How do I unescape a html attribute value in Prolog?

3

votes

I find a predicate xml_quote_attribute/2 in a library(sgml) of SWI-Prolog. This predicate works with the first argument as input and the second argument as output:

?- xml_quote_attribute('<abc>', X).
X = '&lt;abc&gt;'.

But I couldn't figure out how I can do the reverse conversion. For example the following query doesn't work:

?- xml_quote_attribute(X, '&lt;abc&gt;').
ERROR: Arguments are not sufficiently instantiated

Is there another predicate that does the job?

Bye

htmlprologswi-prolog

Seems to be a good bounty candidate – false

When I needed this functionality, I wrote it myself. But that was almost 5 years ago... maybe something has been added in meanwhile. – CapelliC

4

votes

This is how Ruud's solution looks like with DCG notation + pushback lists / semicontext notation.

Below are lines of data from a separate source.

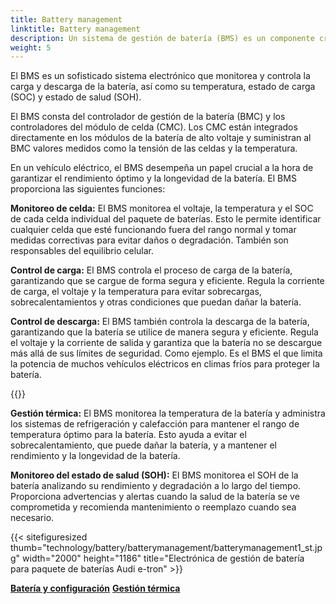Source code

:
 ```yaml
---
title: Battery management
linktitle: Battery management
description: Un sistema de gestión de batería (BMS) es un componente crítico de un vehículo eléctrico (EV) que es responsable de gestionar el rendimiento, la salud y la seguridad de la batería.
weight: 5
---
```

<!-- markdownlint-disable MD033 -->
El BMS es un sofisticado sistema electrónico que monitorea y controla la carga y descarga de la batería, así como su temperatura, estado de carga (SOC) y estado de salud (SOH).

El BMS consta del controlador de gestión de la batería (BMC) y los controladores del módulo de celda (CMC).
Los CMC están integrados directamente en los módulos de la batería de alto voltaje y suministran al BMC valores medidos como la tensión de las celdas y la temperatura.

En un vehículo eléctrico, el BMS desempeña un papel crucial a la hora de garantizar el rendimiento óptimo y la longevidad de la batería. El BMS proporciona las siguientes funciones:

**Monitoreo de celda:** El BMS monitorea el voltaje, la temperatura y el SOC de cada celda individual del paquete de baterías. Esto le permite identificar cualquier celda que esté funcionando fuera del rango normal y tomar medidas correctivas para evitar daños o degradación. También son responsables del equilibrio celular.

**Control de carga:** El BMS controla el proceso de carga de la batería, garantizando que se cargue de forma segura y eficiente. Regula la corriente de carga, el voltaje y la temperatura para evitar sobrecargas, sobrecalentamientos y otras condiciones que puedan dañar la batería.

**Control de descarga:** El BMS también controla la descarga de la batería, garantizando que la batería se utilice de manera segura y eficiente. Regula el voltaje y la corriente de salida y garantiza que la batería no se descargue más allá de sus límites de seguridad. Como ejemplo. Es el BMS el que limita la potencia de muchos vehículos eléctricos en climas fríos para proteger la batería.

{{<evkxdisplayaddarticle />}}

**Gestión térmica:** El BMS monitorea la temperatura de la batería y administra los sistemas de refrigeración y calefacción para mantener el rango de temperatura óptimo para la batería. Esto ayuda a evitar el sobrecalentamiento, que puede dañar la batería, y a mantener el rendimiento y la longevidad de la batería.

**Monitoreo del estado de salud (SOH):** El BMS monitorea el SOH de la batería analizando su rendimiento y degradación a lo largo del tiempo. Proporciona advertencias y alertas cuando la salud de la batería se ve comprometida y recomienda mantenimiento o reemplazo cuando sea necesario.

{{< sitefiguresized thumb="technology/battery/batterymanagement/batterymanagement1_st.jpg" width="2000" height="1186" title="Electrónica de gestión de batería para paquete de baterías Audi e-tron" >}}

<div class="mt-3 mb-3">
     <a href="../batterypack/" class="text-decoration-none text-black"><strong><i class="bi-arrow-left"></i> Batería y configuración</strong ></a>
     <a href="../thermalmanagement/" class="text-decoration-none text-black float-end"><strong>Gestión térmica <i class="bi-arrow-right"></i></strong></a>
</div>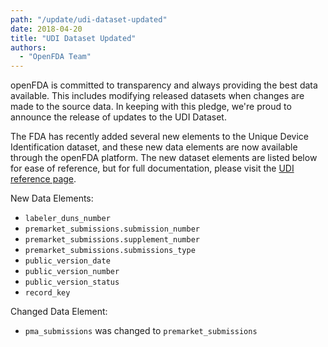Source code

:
 ```yaml
---
path: "/update/udi-dataset-updated"
date: 2018-04-20
title: "UDI Dataset Updated"
authors:
  - "OpenFDA Team"
---
```

openFDA is committed to transparency and always providing the best data available. This includes modifying released datasets when changes are made to the source data. In keeping with this pledge, we're proud to announce the release of updates to the UDI Dataset.

The FDA has recently added several new elements to the Unique Device Identification dataset, and these new data elements are now available through the openFDA platform. The new dataset elements are listed below for ease of reference, but for full documentation, please visit the <a href="/device/udi/reference/">UDI reference page</a>.

New Data Elements:
  * `labeler_duns_number`
  * `premarket_submissions.submission_number`
  * `premarket_submissions.supplement_number`
  * `premarket_submissions.submissions_type`
  * `public_version_date`
  * `public_version_number`
  * `public_version_status`
  * `record_key`
  
Changed Data Element:
  * `pma_submissions` was changed to `premarket_submissions`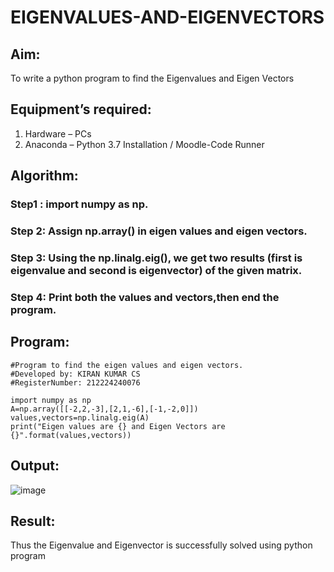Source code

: # EIGENVALUES-AND-EIGENVECTORS
## Aim:
To write a python program to find the Eigenvalues and Eigen Vectors
## Equipment’s required:
1. 	Hardware – PCs
2. 	Anaconda – Python 3.7 Installation / Moodle-Code Runner
## Algorithm:
### Step1 : import numpy as np.

### Step 2: Assign np.array() in eigen values and eigen vectors.

### Step 3: Using the np.linalg.eig(), we get two results (first is eigenvalue and second is eigenvector) of the given matrix.

### Step 4: Print both the values and vectors,then end the program.

## Program:
```
#Program to find the eigen values and eigen vectors.
#Developed by: KIRAN KUMAR CS
#RegisterNumber: 212224240076

import numpy as np
A=np.array([[-2,2,-3],[2,1,-6],[-1,-2,0]])
values,vectors=np.linalg.eig(A)
print("Eigen values are {} and Eigen Vectors are {}".format(values,vectors))
```

## Output:
![image](https://github.com/user-attachments/assets/3436c99f-568f-408b-bd38-e3700a88ce08)

## Result:
Thus the Eigenvalue and Eigenvector is successfully solved using python program
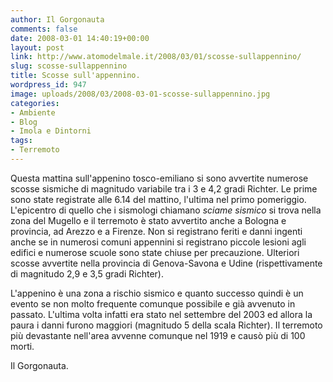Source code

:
 ```yaml
---
author: Il Gorgonauta
comments: false
date: 2008-03-01 14:40:19+00:00
layout: post
link: http://www.atomodelmale.it/2008/03/01/scosse-sullappennino/
slug: scosse-sullappennino
title: Scosse sull'appennino.
wordpress_id: 947
image: uploads/2008/03/2008-03-01-scosse-sullappennino.jpg
categories:
- Ambiente
- Blog
- Imola e Dintorni
tags:
- Terremoto
---
```


Questa mattina sull'appenino tosco-emiliano si sono avvertite numerose scosse sismiche di magnitudo variabile tra i 3 e 4,2 gradi Richter. Le prime sono state registrate alle 6.14 del mattino, l'ultima nel primo pomeriggio. L'epicentro di quello che i sismologi chiamano _sciame sismico_ si trova nella zona del Mugello e il terremoto è stato avvertito anche a Bologna e provincia, ad Arezzo e a Firenze. Non si registrano feriti e danni ingenti anche se in numerosi comuni appennini si registrano piccole lesioni agli edifici e numerose scuole sono state chiuse per precauzione. Ulteriori scosse avvertite nella provincia di Genova-Savona e Udine (rispettivamente di magnitudo 2,9 e 3,5 gradi Richter).

L'appenino è una zona a rischio sismico e quanto successo quindi è un evento se non molto frequente comunque possibile e già avvenuto in passato. L'ultima volta infatti era stato nel settembre del 2003 ed allora la paura i danni furono maggiori (magnitudo 5 della scala Richter). Il terremoto più devastante nell'area avvenne comunque nel 1919 e causò più di 100 morti.

Il Gorgonauta.
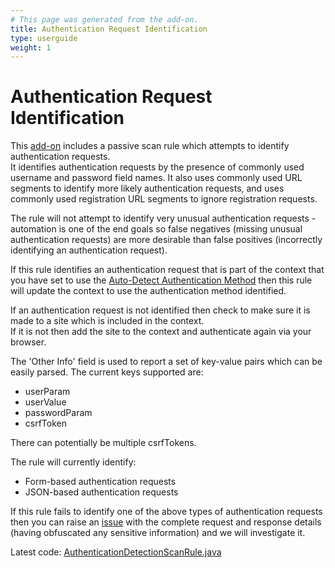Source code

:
 ```yaml
---
# This page was generated from the add-on.
title: Authentication Request Identification
type: userguide
weight: 1
---
```


# Authentication Request Identification

This [add-on](/docs/desktop/addons/authentication-helper/) includes a passive scan rule which attempts to identify authentication requests.  
It identifies authentication requests by the presence of commonly used username and password field names. It also uses commonly used URL segments to identify more likely authentication requests, and uses commonly used registration URL segments to ignore registration requests.

The rule will not attempt to identify very unusual authentication requests - automation is one of the end goals so false negatives
(missing unusual authentication requests) are more desirable than false positives (incorrectly identifying an authentication request).

If this rule identifies an authentication request that is part of the context that you have set to use the
[Auto-Detect Authentication Method](/docs/desktop/addons/authentication-helper/autodetect-auth/) then this rule will update the context to use the authentication method identified.

If an authentication request is not identified then check to make sure it is made to a site which is included in the context.  
If it is not then add the site to the context and authenticate again via your browser.

The 'Other Info' field is used to report a set of key-value pairs which can be easily parsed. The current keys supported are:

* userParam
* userValue
* passwordParam
* csrfToken

There can potentially be multiple csrfTokens.

The rule will currently identify:

* Form-based authentication requests
* JSON-based authentication requests

If this rule fails to identify one of the above types of authentication requests then you can raise an [issue](https://github.com/zaproxy/zaproxy/issues) with the complete request and response details (having obfuscated any sensitive information) and we will investigate it.

Latest code: [AuthenticationDetectionScanRule.java](https://github.com/zaproxy/zap-extensions/blob/main/addOns/authhelper/src/main/java/org/zaproxy/addon/authhelper/AuthenticationDetectionScanRule.java)
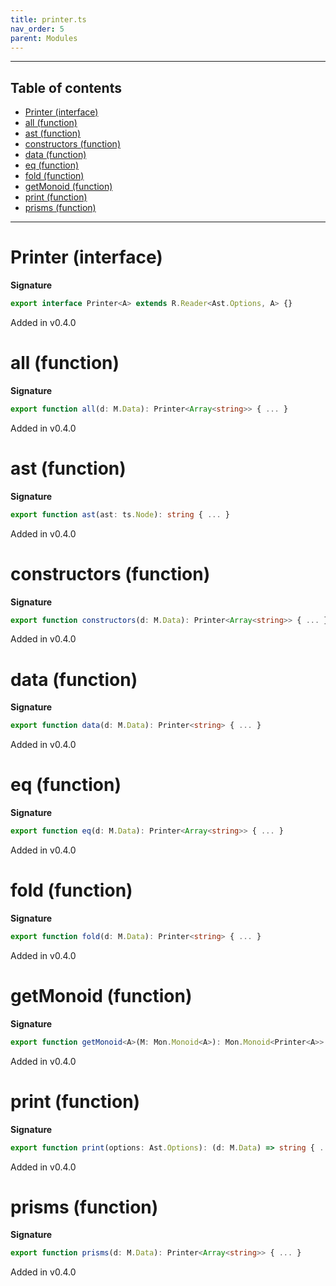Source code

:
```yaml
---
title: printer.ts
nav_order: 5
parent: Modules
---
```


---

<h2 class="text-delta">Table of contents</h2>

- [Printer (interface)](#printer-interface)
- [all (function)](#all-function)
- [ast (function)](#ast-function)
- [constructors (function)](#constructors-function)
- [data (function)](#data-function)
- [eq (function)](#eq-function)
- [fold (function)](#fold-function)
- [getMonoid (function)](#getmonoid-function)
- [print (function)](#print-function)
- [prisms (function)](#prisms-function)

---

# Printer (interface)

**Signature**

```ts
export interface Printer<A> extends R.Reader<Ast.Options, A> {}
```

Added in v0.4.0

# all (function)

**Signature**

```ts
export function all(d: M.Data): Printer<Array<string>> { ... }
```

Added in v0.4.0

# ast (function)

**Signature**

```ts
export function ast(ast: ts.Node): string { ... }
```

Added in v0.4.0

# constructors (function)

**Signature**

```ts
export function constructors(d: M.Data): Printer<Array<string>> { ... }
```

Added in v0.4.0

# data (function)

**Signature**

```ts
export function data(d: M.Data): Printer<string> { ... }
```

Added in v0.4.0

# eq (function)

**Signature**

```ts
export function eq(d: M.Data): Printer<Array<string>> { ... }
```

Added in v0.4.0

# fold (function)

**Signature**

```ts
export function fold(d: M.Data): Printer<string> { ... }
```

Added in v0.4.0

# getMonoid (function)

**Signature**

```ts
export function getMonoid<A>(M: Mon.Monoid<A>): Mon.Monoid<Printer<A>> { ... }
```

Added in v0.4.0

# print (function)

**Signature**

```ts
export function print(options: Ast.Options): (d: M.Data) => string { ... }
```

Added in v0.4.0

# prisms (function)

**Signature**

```ts
export function prisms(d: M.Data): Printer<Array<string>> { ... }
```

Added in v0.4.0
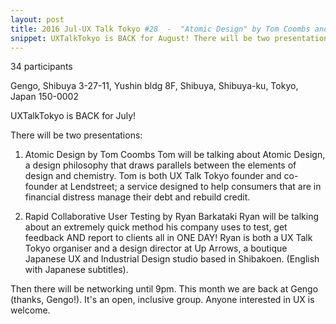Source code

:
 ```yaml
---
layout: post
title: 2016 Jul-UX Talk Tokyo #28  -  "Atomic Design" by Tom Coombs and "Rapid Collaborative UX Testing" by Ryan Barkataki
snippet: UXTalkTokyo is BACK for August! There will be two presentations -  1) From Brazil! CI&T's UX -
---
```

34 participants

Gengo, Shibuya 3-27-11, Yushin bldg 8F, Shibuya, Shibuya-ku, Tokyo, Japan 150-0002

UXTalkTokyo is BACK for July!

There will be two presentations:
1) Atomic Design by Tom Coombs
Tom will be talking about Atomic Design, a design philosophy that draws parallels between the elements of design and chemistry. Tom is both UX Talk Tokyo founder and co-founder at Lendstreet; a service designed to help consumers that are in financial distress manage their debt and rebuild credit.

2) Rapid Collaborative User Testing by Ryan Barkataki
Ryan will be talking about an extremely quick method his company uses to test, get feedback AND report to clients all in ONE DAY! Ryan is both a UX Talk Tokyo organiser and a design director at Up Arrows, a boutique Japanese UX and Industrial Design studio based in Shibakoen. (English with Japanese subtitles).

Then there will be networking until 9pm. This month we are back at Gengo (thanks, Gengo!). It's an open, inclusive group. Anyone interested in UX is welcome.

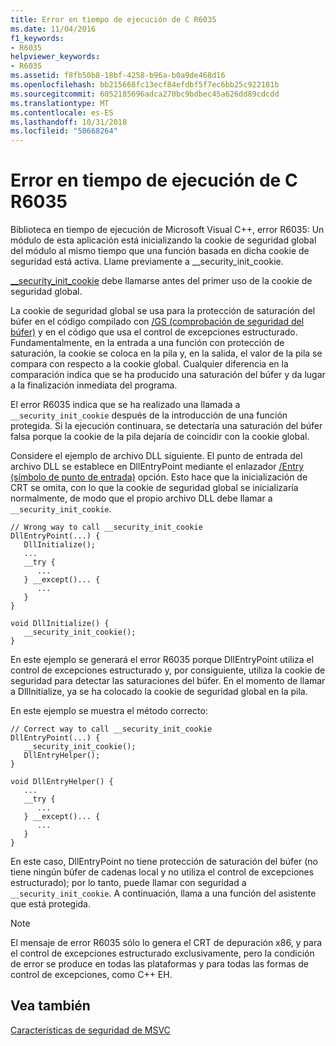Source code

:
 ```yaml
---
title: Error en tiempo de ejecución de C R6035
ms.date: 11/04/2016
f1_keywords:
- R6035
helpviewer_keywords:
- R6035
ms.assetid: f8fb50b8-18bf-4258-b96a-b0a9de468d16
ms.openlocfilehash: bb215668fc13ecf84efdbf5f7ec6bb25c922181b
ms.sourcegitcommit: 6052185696adca270bc9bdbec45a626dd89cdcdd
ms.translationtype: MT
ms.contentlocale: es-ES
ms.lasthandoff: 10/31/2018
ms.locfileid: "50668264"
---
```

# <a name="c-runtime-error-r6035"></a>Error en tiempo de ejecución de C R6035

Biblioteca en tiempo de ejecución de Microsoft Visual C++, error R6035: Un módulo de esta aplicación está inicializando la cookie de seguridad global del módulo al mismo tiempo que una función basada en dicha cookie de seguridad está activa.  Llame previamente a __security_init_cookie.

[__security_init_cookie](../../c-runtime-library/reference/security-init-cookie.md) debe llamarse antes del primer uso de la cookie de seguridad global.

La cookie de seguridad global se usa para la protección de saturación del búfer en el código compilado con [/GS (comprobación de seguridad del búfer)](../../build/reference/gs-buffer-security-check.md) y en el código que usa el control de excepciones estructurado. Fundamentalmente, en la entrada a una función con protección de saturación, la cookie se coloca en la pila y, en la salida, el valor de la pila se compara con respecto a la cookie global. Cualquier diferencia en la comparación indica que se ha producido una saturación del búfer y da lugar a la finalización inmediata del programa.

El error R6035 indica que se ha realizado una llamada a `__security_init_cookie` después de la introducción de una función protegida. Si la ejecución continuara, se detectaría una saturación del búfer falsa porque la cookie de la pila dejaría de coincidir con la cookie global.

Considere el ejemplo de archivo DLL siguiente. El punto de entrada del archivo DLL se establece en DllEntryPoint mediante el enlazador [/Entry (símbolo de punto de entrada)](../../build/reference/entry-entry-point-symbol.md) opción. Esto hace que la inicialización de CRT se omita, con lo que la cookie de seguridad global se inicializaría normalmente, de modo que el propio archivo DLL debe llamar a `__security_init_cookie`.

```
// Wrong way to call __security_init_cookie
DllEntryPoint(...) {
   DllInitialize();
   ...
   __try {
      ...
   } __except()... {
      ...
   }
}

void DllInitialize() {
   __security_init_cookie();
}
```

En este ejemplo se generará el error R6035 porque DllEntryPoint utiliza el control de excepciones estructurado y, por consiguiente, utiliza la cookie de seguridad para detectar las saturaciones del búfer. En el momento de llamar a DllInitialize, ya se ha colocado la cookie de seguridad global en la pila.

En este ejemplo se muestra el método correcto:

```
// Correct way to call __security_init_cookie
DllEntryPoint(...) {
   __security_init_cookie();
   DllEntryHelper();
}

void DllEntryHelper() {
   ...
   __try {
      ...
   } __except()... {
      ...
   }
}
```

En este caso, DllEntryPoint no tiene protección de saturación del búfer (no tiene ningún búfer de cadenas local y no utiliza el control de excepciones estructurado); por lo tanto, puede llamar con seguridad a `__security_init_cookie`. A continuación, llama a una función del asistente que está protegida.

> [!NOTE]
>  El mensaje de error R6035 sólo lo genera el CRT de depuración x86, y para el control de excepciones estructurado exclusivamente, pero la condición de error se produce en todas las plataformas y para todas las formas de control de excepciones, como C++ EH.

## <a name="see-also"></a>Vea también

[Características de seguridad de MSVC](https://blogs.msdn.microsoft.com/vcblog/2017/06/28/security-features-in-microsoft-visual-c/)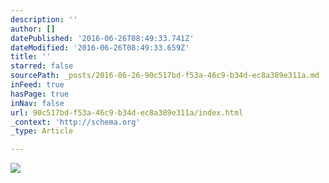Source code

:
 ```yaml
---
description: ''
author: []
datePublished: '2016-06-26T08:49:33.741Z'
dateModified: '2016-06-26T08:49:33.659Z'
title: ''
starred: false
sourcePath: _posts/2016-06-26-90c517bd-f53a-46c9-b34d-ec8a389e311a.md
inFeed: true
hasPage: true
inNav: false
url: 90c517bd-f53a-46c9-b34d-ec8a389e311a/index.html
_context: 'http://schema.org'
_type: Article

---
```

![](https://the-grid-user-content.s3-us-west-2.amazonaws.com/608c3f0e-526a-4766-8faa-08d80bd1b0a7.jpg)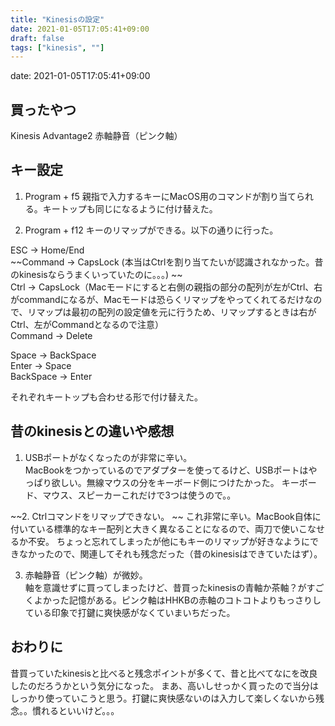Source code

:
 ```yaml
---
title: "Kinesisの設定"
date: 2021-01-05T17:05:41+09:00
draft: false
tags: ["kinesis", ""]
---
```


date: 2021-01-05T17:05:41+09:00

## 買ったやつ
Kinesis Advantage2 赤軸静音（ピンク軸）

## キー設定
1. Program + f5 親指で入力するキーにMacOS用のコマンドが割り当てられる。キートップも同じになるように付け替えた。

2. Program + f12 キーのリマップができる。以下の通りに行った。

ESC → Home/End  
~~Command → CapsLock (本当はCtrlを割り当てたいが認識されなかった。昔のkinesisならうまくいっていたのに。。。) ~~   
Ctrl → CapsLock（Macモードにすると右側の親指の部分の配列が左がCtrl、右がcommandになるが、Macモードは恐らくリマップをやってくれてるだけなので、リマップは最初の配列の設定値を元に行うため、リマップするときは右がCtrl、左がCommandとなるので注意）  
Command → Delete

Space → BackSpace  
Enter → Space  
BackSpace → Enter  
  
それぞれキートップも合わせる形で付け替えた。

## 昔のkinesisとの違いや感想

1. USBポートがなくなったのが非常に辛い。  
MacBookをつかっているのでアダプターを使ってるけど、USBポートはやっぱり欲しい。無線マウスの分をキーボード側につけたかった。
キーボード、マウス、スピーカーこれだけで3つは使うので。。

~~2. Ctrlコマンドをリマップできない。  ~~
これ非常に辛い。MacBook自体に付いている標準的なキー配列と大きく異なることになるので、両刀で使いこなせるか不安。
ちょっと忘れてしまったが他にもキーのリマップが好きなようにできなかったので、関連してそれも残念だった（昔のkinesisはできていたはず）。

3. 赤軸静音（ピンク軸）が微妙。  
軸を意識せずに買ってしまったけど、昔買ったkinesisの青軸か茶軸？がすごくよかった記憶がある。ピンク軸はHHKBの赤軸のコトコトよりもっさりしている印象で打鍵に爽快感がなくていまいちだった。

## おわりに
昔買っていたkinesisと比べると残念ポイントが多くて、昔と比べてなにを改良したのだろうかという気分になった。
まあ、高いしせっかく買ったので当分はしっかり使っていこうと思う。打鍵に爽快感ないのは入力して楽しくないから残念。。慣れるといいけど。。。
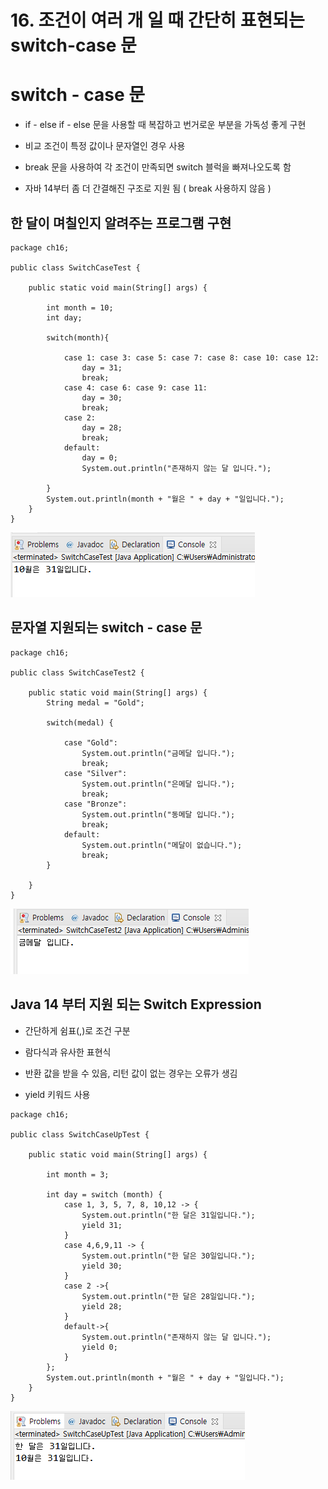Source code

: # 16. 조건이 여러 개 일 때 간단히 표현되는 switch-case 문

# switch - case 문

- if - else if - else 문을 사용할 때 복잡하고 번거로운 부분을 가독성 좋게 구현

- 비교 조건이 특정 값이나 문자열인 경우 사용

- break 문을 사용하여 각 조건이 만족되면 switch 블럭을 빠져나오도록 함

- 자바 14부터 좀 더 간결해진 구조로 지원 됨 ( break 사용하지 않음 )


## 한 달이 며칠인지 알려주는 프로그램 구현

```
package ch16;

public class SwitchCaseTest {

	public static void main(String[] args) {

		int month = 10;
		int day;
		
		switch(month){
		
			case 1: case 3: case 5: case 7: case 8: case 10: case 12:
				day = 31;
				break;
			case 4: case 6: case 9: case 11:
				day = 30;
				break;
			case 2: 
				day = 28;
				break;
			default:
				day = 0;
				System.out.println("존재하지 않는 달 입니다.");
			
		}
		System.out.println(month + "월은 " + day + "일입니다.");
	}
}
```
![switch](./img/switch.PNG)

## 문자열 지원되는 switch - case 문

```
package ch16;

public class SwitchCaseTest2 {

	public static void main(String[] args) {
		String medal = "Gold";
		
		switch(medal) {
		
			case "Gold":
				System.out.println("금메달 입니다.");
				break;
			case "Silver":
				System.out.println("은메달 입니다.");
				break;
			case "Bronze":
				System.out.println("동메달 입니다.");
				break;
			default:
				System.out.println("메달이 없습니다.");
				break;
		}

	}
}

```
![switch2](./img/test2.PNG)


## Java 14 부터 지원 되는 Switch Expression

- 간단하게 쉼표(,)로 조건 구분

- 람다식과 유사한 표현식

- 반환 값을 받을 수 있음, 리턴 값이 없는 경우는 오류가 생김

- yield 키워드 사용

```
package ch16;

public class SwitchCaseUpTest {

	public static void main(String[] args) {
		
		int month = 3;
		
		int day = switch (month) {
	    	case 1, 3, 5, 7, 8, 10,12 -> {
	    		System.out.println("한 달은 31일입니다."); 
	    		yield 31;
	    	}
	    	case 4,6,9,11 -> {
	    		System.out.println("한 달은 30일입니다."); 
	    		yield 30;
	    	}
	    	case 2 ->{
	    		System.out.println("한 달은 28일입니다.");
	    		yield 28;
	    	}
	    	default->{
	    		System.out.println("존재하지 않는 달 입니다."); 
	    		yield 0;
	    	}
		};
		System.out.println(month + "월은 " + day + "일입니다.");
	}
}
```
![switchup](./img/switchup.PNG)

:- use_module(library(dcg/basics)).

html_unescape --> sgml_entity, !, html_unescape.
html_unescape, [C] --> [C], !, html_unescape.
html_unescape --> [].

sgml_entity, [C] --> "&#", integer(C), ";".
sgml_entity, "<" --> "&lt;".
sgml_entity, ">" --> "&gt;".
sgml_entity, "&" --> "&amp;".

Using DCGs makes the code a bit more readable. It also does away with some of the superfluous backtracking that Cookie Monster noted is the result of using append/3 for this.

2

votes

Here's the naive solution, using lists of character codes. Most likely it will not give you the best performance possible, but for strings that are not extremely long, it might just be alright.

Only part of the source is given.